Your assignment:
Only an exact reprint of all the data is acceptable.

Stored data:
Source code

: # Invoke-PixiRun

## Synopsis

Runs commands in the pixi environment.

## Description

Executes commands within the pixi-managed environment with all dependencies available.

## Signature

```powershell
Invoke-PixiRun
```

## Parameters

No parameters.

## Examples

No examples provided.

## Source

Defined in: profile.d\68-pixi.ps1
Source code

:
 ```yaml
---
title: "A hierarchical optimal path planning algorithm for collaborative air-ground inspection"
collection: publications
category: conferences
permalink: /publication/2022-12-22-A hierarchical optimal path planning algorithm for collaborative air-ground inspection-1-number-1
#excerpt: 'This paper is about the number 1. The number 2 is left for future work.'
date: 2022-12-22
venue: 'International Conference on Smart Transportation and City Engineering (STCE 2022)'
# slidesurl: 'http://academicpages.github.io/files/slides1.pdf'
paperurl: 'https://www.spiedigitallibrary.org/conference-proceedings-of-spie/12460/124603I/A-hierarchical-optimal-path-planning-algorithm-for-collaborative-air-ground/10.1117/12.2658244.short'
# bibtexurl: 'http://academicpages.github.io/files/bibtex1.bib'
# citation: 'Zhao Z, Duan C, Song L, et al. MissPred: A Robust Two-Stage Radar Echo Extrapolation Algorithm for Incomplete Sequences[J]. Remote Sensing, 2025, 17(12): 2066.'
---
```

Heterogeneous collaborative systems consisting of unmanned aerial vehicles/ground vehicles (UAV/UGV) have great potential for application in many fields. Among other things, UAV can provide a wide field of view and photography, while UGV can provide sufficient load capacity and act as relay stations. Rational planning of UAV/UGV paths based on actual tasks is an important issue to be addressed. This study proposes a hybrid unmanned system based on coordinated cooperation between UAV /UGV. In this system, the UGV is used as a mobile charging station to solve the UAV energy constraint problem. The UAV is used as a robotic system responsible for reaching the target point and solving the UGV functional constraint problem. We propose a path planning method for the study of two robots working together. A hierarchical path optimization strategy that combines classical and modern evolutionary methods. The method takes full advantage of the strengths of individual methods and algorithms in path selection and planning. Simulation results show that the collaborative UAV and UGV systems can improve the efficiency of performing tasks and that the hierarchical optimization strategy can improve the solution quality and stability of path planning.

Solution:
Source code

: # Invoke-PixiRun

## Synopsis

Runs commands in the pixi environment.

## Description

Executes commands within the pixi-managed environment with all dependencies available.

## Signature

```powershell
Invoke-PixiRun
```

## Parameters

No parameters.

## Examples

No examples provided.

## Source

Defined in: profile.d\68-pixi.ps1
Source code

:
 ```yaml
---
title: "A hierarchical optimal path planning algorithm for collaborative air-ground inspection"
collection: publications
category: conferences
permalink: /publication/2022-12-22-A hierarchical optimal path planning algorithm for collaborative air-ground inspection-1-number-1
#excerpt: 'This paper is about the number 1. The number 2 is left for future work.'
date: 2022-12-22
venue: 'International Conference on Smart Transportation and City Engineering (STCE 2022)'
# slidesurl: 'http://academicpages.github.io/files/slides1.pdf'
paperurl: 'https://www.spiedigitallibrary.org/conference-proceedings-of-spie/12460/124603I/A-hierarchical-optimal-path-planning-algorithm-for-collaborative-air-ground/10.1117/12.2658244.short'
# bibtexurl: 'http://academicpages.github.io/files/bibtex1.bib'
# citation: 'Zhao Z, Duan C, Song L, et al. MissPred: A Robust Two-Stage Radar Echo Extrapolation Algorithm for Incomplete Sequences[J]. Remote Sensing, 2025, 17(12): 2066.'
---
```

Heterogeneous collaborative systems consisting of unmanned aerial vehicles/ground vehicles (UAV/UGV) have great potential for application in many fields. Among other things, UAV can provide a wide field of view and photography, while UGV can provide sufficient load capacity and act as relay stations. Rational planning of UAV/UGV paths based on actual tasks is an important issue to be addressed. This study proposes a hybrid unmanned system based on coordinated cooperation between UAV /UGV. In this system, the UGV is used as a mobile charging station to solve the UAV energy constraint problem. The UAV is used as a robotic system responsible for reaching the target point and solving the UGV functional constraint problem. We propose a path planning method for the study of two robots working together. A hierarchical path optimization strategy that combines classical and modern evolutionary methods. The method takes full advantage of the strengths of individual methods and algorithms in path selection and planning. Simulation results show that the collaborative UAV and UGV systems can improve the efficiency of performing tasks and that the hierarchical optimization strategy can improve the solution quality and stability of path planning.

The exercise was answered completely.